Under this line are the records; write out word for word the part that begins at the line containing "- transformers==4.12.5" and ends at the line containing "For the supervised setting, we", and no more.
==== Available data
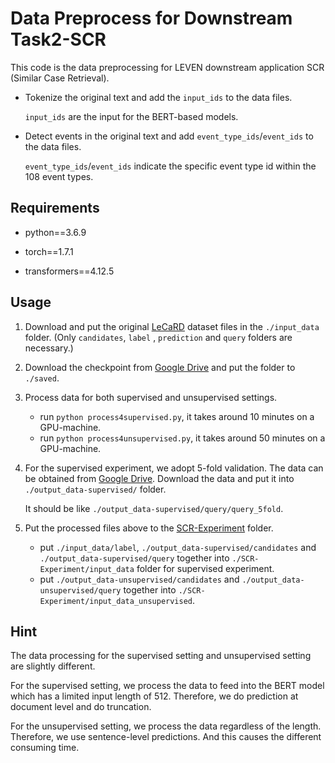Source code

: # Data Preprocess for Downstream Task2-SCR
This code is the data preprocessing for LEVEN downstream application SCR (Similar Case Retrieval).

- Tokenize the original text and add the `input_ids` to the data files. 
  
    `input_ids` are the input for the BERT-based models.


- Detect events in the original text and add `event_type_ids`/`event_ids` to the data files.

    `event_type_ids`/`event_ids` indicate the specific event type id within the 108 event types.


## Requirements
- python==3.6.9

- torch==1.7.1

- transformers==4.12.5


## Usage
1. Download and put the original [LeCaRD](https://github.com/myx666/LeCaRD/tree/main/data) dataset 
   files in the `./input_data` folder. (Only `candidates`, `label` , `prediction` and `query` folders are necessary.)
   
2. Download the checkpoint from [Google Drive](https://drive.google.com/drive/folders/1bkd08NIGHd1ZG_lioSP3z6-0RBLo6vsY?usp=sharing) and put the folder to `./saved`.
   
3. Process data for both supervised and unsupervised settings.
    - run `python process4supervised.py`, it takes around 10 minutes on a GPU-machine.
    - run `python process4unsupervised.py`, it takes around 50 minutes on a GPU-machine.
    
4. For the supervised experiment, we adopt 5-fold validation. The data can be obtained from [Google Drive](https://drive.google.com/drive/folders/1yQZZ6Vs8kjFiWjwZCYmwGK8zghUdGYsJ?usp=sharing). Download the data and put it into `./output_data-supervised/` folder.
   
    It should be like `./output_data-supervised/query/query_5fold`.

5. Put the processed files above to the [SCR-Experiment](../SCR-Experiment) folder.
    - put `./input_data/label`, `./output_data-supervised/candidates` and `./output_data-supervised/query` together into 
   `./SCR-Experiment/input_data` folder for supervised experiment.
    - put `./output_data-unsupervised/candidates` and `./output_data-unsupervised/query` together into `./SCR-Experiment/input_data_unsupervised`.


## Hint
The data processing for the supervised setting and unsupervised setting are slightly different.

For the supervised setting, we process the data to feed into the BERT model which has a limited input length of 512. Therefore, we do prediction at document level and do truncation.

For the unsupervised setting, we process the data regardless of the length. Therefore, we use sentence-level predictions. And this causes the different consuming time.
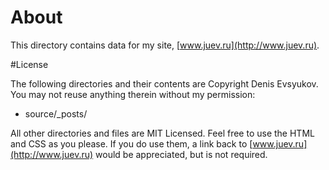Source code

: # About

This directory contains data for my site, [www.juev.ru](http://www.juev.ru).

#License

The following directories and their contents are Copyright Denis Evsyukov. You may not reuse anything therein without my permission:

* source/_posts/

All other directories and files are MIT Licensed. Feel free to use the HTML and CSS as you please. If you do use them, a link back to [www.juev.ru](http://www.juev.ru) would be appreciated, but is not required.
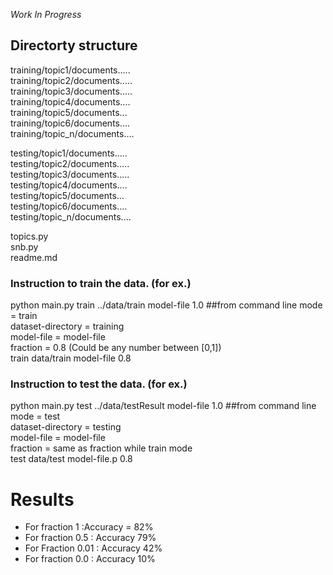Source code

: 
*Work In Progress*

Directorty structure  
--------------------- 

training/topic1/documents.....     
training/topic2/documents.....    
training/topic3/documents.....    
training/topic4/documents....  
training/topic5/documents...  
training/topic6/documents....       
training/topic_n/documents....    



testing/topic1/documents.....     
testing/topic2/documents.....    
testing/topic3/documents.....    
testing/topic4/documents....  
testing/topic5/documents...  
testing/topic6/documents....       
testing/topic_n/documents....    


topics.py  
snb.py   
readme.md  

### Instruction to train the data. (for ex.)     
python main.py train ../data/train model-file 1.0  ##from command line
      mode = train   
      dataset-directory = training   
      model-file = model-file   
      fraction = 0.8 (Could be any number between [0,1])  
      train data/train model-file 0.8

### Instruction to test the data. (for ex.)  
 python main.py test ../data/testResult model-file 1.0  ##from command line
      mode = test  
      dataset-directory = testing  
      model-file = model-file   
      fraction = same as fraction while train mode  
      test data/test model-file.p 0.8



# Results     

- For fraction 1 :Accuracy = 82%      
- For fraction 0.5 : Accuracy 79%    
- For Fraction 0.01 : Accuracy 42%     
- For fraction 0.0 : Accuracy 10%  



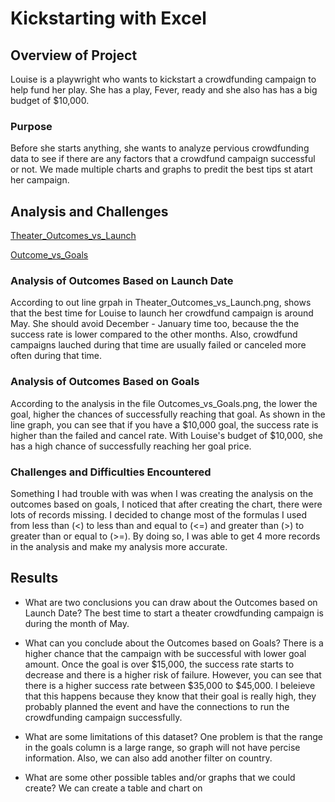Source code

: # Kickstarting with Excel

## Overview of Project
Louise is a playwright who wants to kickstart a crowdfunding campaign to help fund her play. She has a play, Fever, ready and she also has has a big budget of $10,000. 

### Purpose
Before she starts anything, she wants to analyze pervious crowdfunding data to see if there are any factors that a crowdfund campaign successful or not. We made multiple charts and graphs to predit the best tips st atart her campaign. 

## Analysis and Challenges
[Theater_Outcomes_vs_Launch](Resources/Theater_Outcomes_vs_Launch.png)

[Outcome_vs_Goals](Resources/Outcomes_vs_Goals.png)

### Analysis of Outcomes Based on Launch Date
According to out line grpah in Theater_Outcomes_vs_Launch.png, shows that the best time for Louise to launch her crowdfund campaign is around May. She should avoid December - January time too, because the the success rate is lower compared to the other months. Also, crowdfund campaigns lauched during that time are usually failed or canceled more often during that time. 

### Analysis of Outcomes Based on Goals
According to the analysis in the file Outcomes_vs_Goals.png, the lower the goal, higher the chances of successfully reaching that goal. As shown in the line graph, you can see that if you have a $10,000 goal, the success rate is higher than the failed and cancel rate. With Louise's budget of $10,000, she has a high chance of successfully reaching her goal price. 

### Challenges and Difficulties Encountered
Something I had trouble with was when I was creating the analysis on the outcomes based on goals, I noticed that after creating the chart, there were lots of records missing. I decided to change most of the formulas I used from less than (<) to less than and equal to (<=) and greater than (>) to greater than or equal to (>=). By doing so, I was able to get 4 more records in the analysis and make my analysis more accurate. 

## Results

- What are two conclusions you can draw about the Outcomes based on Launch Date?
The best time to start a theater crowdfunding campaign is during the month of May. 

- What can you conclude about the Outcomes based on Goals?
There is a higher chance that the campaign with be successful with lower goal amount. Once the goal is over $15,000, the success rate starts to decrease and there is a higher risk of failure. However, you can see that there is a higher success rate between $35,000 to $45,000. I beleieve that this happens because they know that their goal is really high, they probably planned the event and have the connections to run the crowdfunding campaign successfully.

- What are some limitations of this dataset?
One problem is that the range in the goals column is a large range, so graph will not have percise information. Also, we can also add another filter on country.

- What are some other possible tables and/or graphs that we could create?
We can create a table and chart on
========
→ **Solved problem**:
- transformers==4.12.5


## Usage
1. Download and put the original [LeCaRD](https://github.com/myx666/LeCaRD/tree/main/data) dataset 
   files in the `./input_data` folder. (Only `candidates`, `label` , `prediction` and `query` folders are necessary.)
   
2. Download the checkpoint from [Google Drive](https://drive.google.com/drive/folders/1bkd08NIGHd1ZG_lioSP3z6-0RBLo6vsY?usp=sharing) and put the folder to `./saved`.
   
3. Process data for both supervised and unsupervised settings.
    - run `python process4supervised.py`, it takes around 10 minutes on a GPU-machine.
    - run `python process4unsupervised.py`, it takes around 50 minutes on a GPU-machine.
    
4. For the supervised experiment, we adopt 5-fold validation. The data can be obtained from [Google Drive](https://drive.google.com/drive/folders/1yQZZ6Vs8kjFiWjwZCYmwGK8zghUdGYsJ?usp=sharing). Download the data and put it into `./output_data-supervised/` folder.
   
    It should be like `./output_data-supervised/query/query_5fold`.

5. Put the processed files above to the [SCR-Experiment](../SCR-Experiment) folder.
    - put `./input_data/label`, `./output_data-supervised/candidates` and `./output_data-supervised/query` together into 
   `./SCR-Experiment/input_data` folder for supervised experiment.
    - put `./output_data-unsupervised/candidates` and `./output_data-unsupervised/query` together into `./SCR-Experiment/input_data_unsupervised`.


## Hint
The data processing for the supervised setting and unsupervised setting are slightly different.

For the supervised setting, we process the data to feed into the BERT model which has a limited input length of 512. Therefore, we do prediction at document level and do truncation.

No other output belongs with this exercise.